Bona has said revenue could increase to $800 million annually in five years, with growth in China’s film market, Hollywood co-productions, theater expansion and library revenue, Creutz wrote in a May 31 note, citing a presentation. Sales totaled $142 million in 2012.
The company is pursuing agreements with Internet streaming services to expand revenue beyond ticket sales, Creutz said.
First-quarter profit excluding some items dropped to $1.2 million, or 3 cents a share, from $3.3 million, or 5 cents, from a year earlier. Sales fell 0.8 percent to $43.3 million, Bona said on May 16, as the company distributed fewer films.

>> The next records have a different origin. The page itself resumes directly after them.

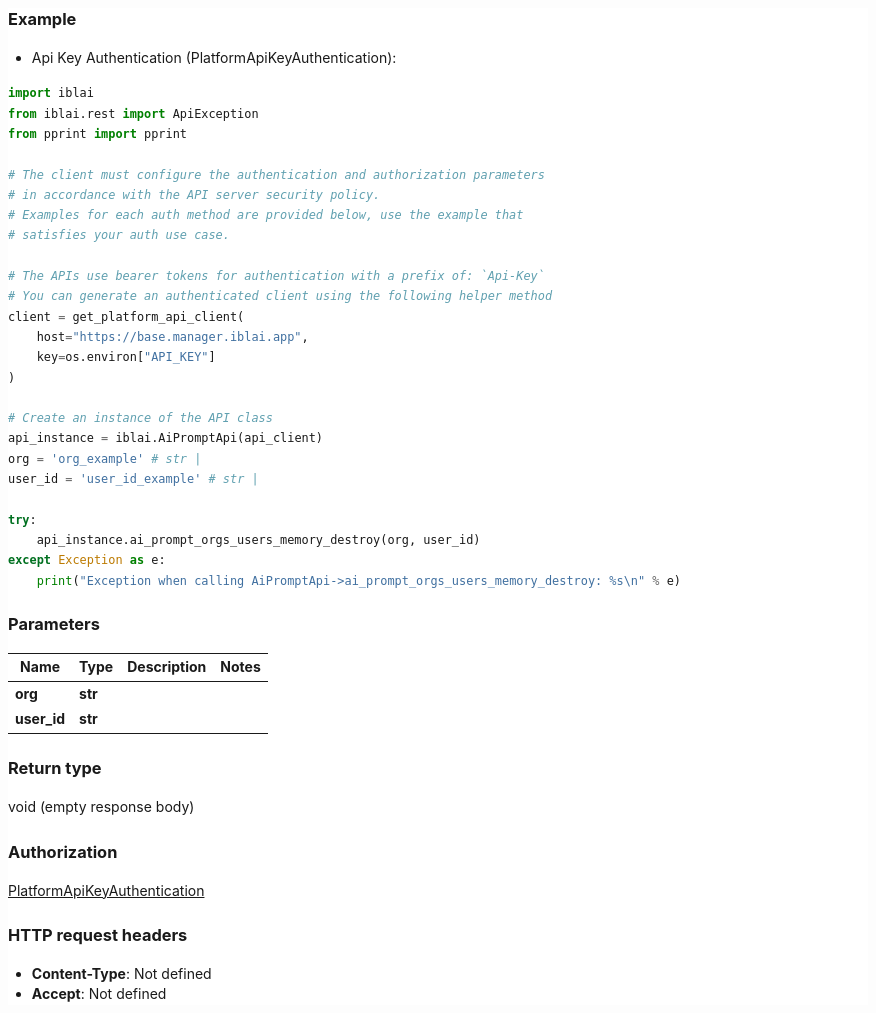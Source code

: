 ### Example

* Api Key Authentication (PlatformApiKeyAuthentication):

```python
import iblai
from iblai.rest import ApiException
from pprint import pprint

# The client must configure the authentication and authorization parameters
# in accordance with the API server security policy.
# Examples for each auth method are provided below, use the example that
# satisfies your auth use case.

# The APIs use bearer tokens for authentication with a prefix of: `Api-Key`
# You can generate an authenticated client using the following helper method
client = get_platform_api_client(
    host="https://base.manager.iblai.app", 
    key=os.environ["API_KEY"]
)

# Create an instance of the API class
api_instance = iblai.AiPromptApi(api_client)
org = 'org_example' # str | 
user_id = 'user_id_example' # str | 

try:
    api_instance.ai_prompt_orgs_users_memory_destroy(org, user_id)
except Exception as e:
    print("Exception when calling AiPromptApi->ai_prompt_orgs_users_memory_destroy: %s\n" % e)
```



### Parameters


Name | Type | Description  | Notes
------------- | ------------- | ------------- | -------------
 **org** | **str**|  | 
 **user_id** | **str**|  | 

### Return type

void (empty response body)

### Authorization

[PlatformApiKeyAuthentication](../README.md#PlatformApiKeyAuthentication)

### HTTP request headers

 - **Content-Type**: Not defined
 - **Accept**: Not defined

New movies in the pipeline, such as “Moscow Mission,” should perform better, Yu said. The company will release 16 films this year, up from 13 in 2012. Box-office sales of Bona films are projected to double this year, according to Mark Marostica, a Piper Jaffray Cos. analyst in Minneapolis.
“They’ve built a relatively diversified business,” Creutz said. “It’s really just going to come down to their ability to keep their pipeline full and market their films successfully.”
Sanford Panitch, president of Fox International Productions, which makes local-language films with Bona and other Chinese companies, said producers in both countries can benefit from closer ties.
“There’s getting to be a very good understanding in China of what makes a good commercial movie,” Panitch said.
Studios may find there is as much money to be made in the local-language market as in exporting home-grown product, said Dominic Ng, chairman and chief executive officer of Pasadena, California-based East West Bancorp. (EWBC) The bank helped arrange a $20 million loan to finance production for Bona last November.
“The U.S. studios are going to have to compete with domestic Chinese studios on getting the audience,” Ng said. “The U.S. studios need to spend more time studying how to develop stories that appeal to Chinese audiences.”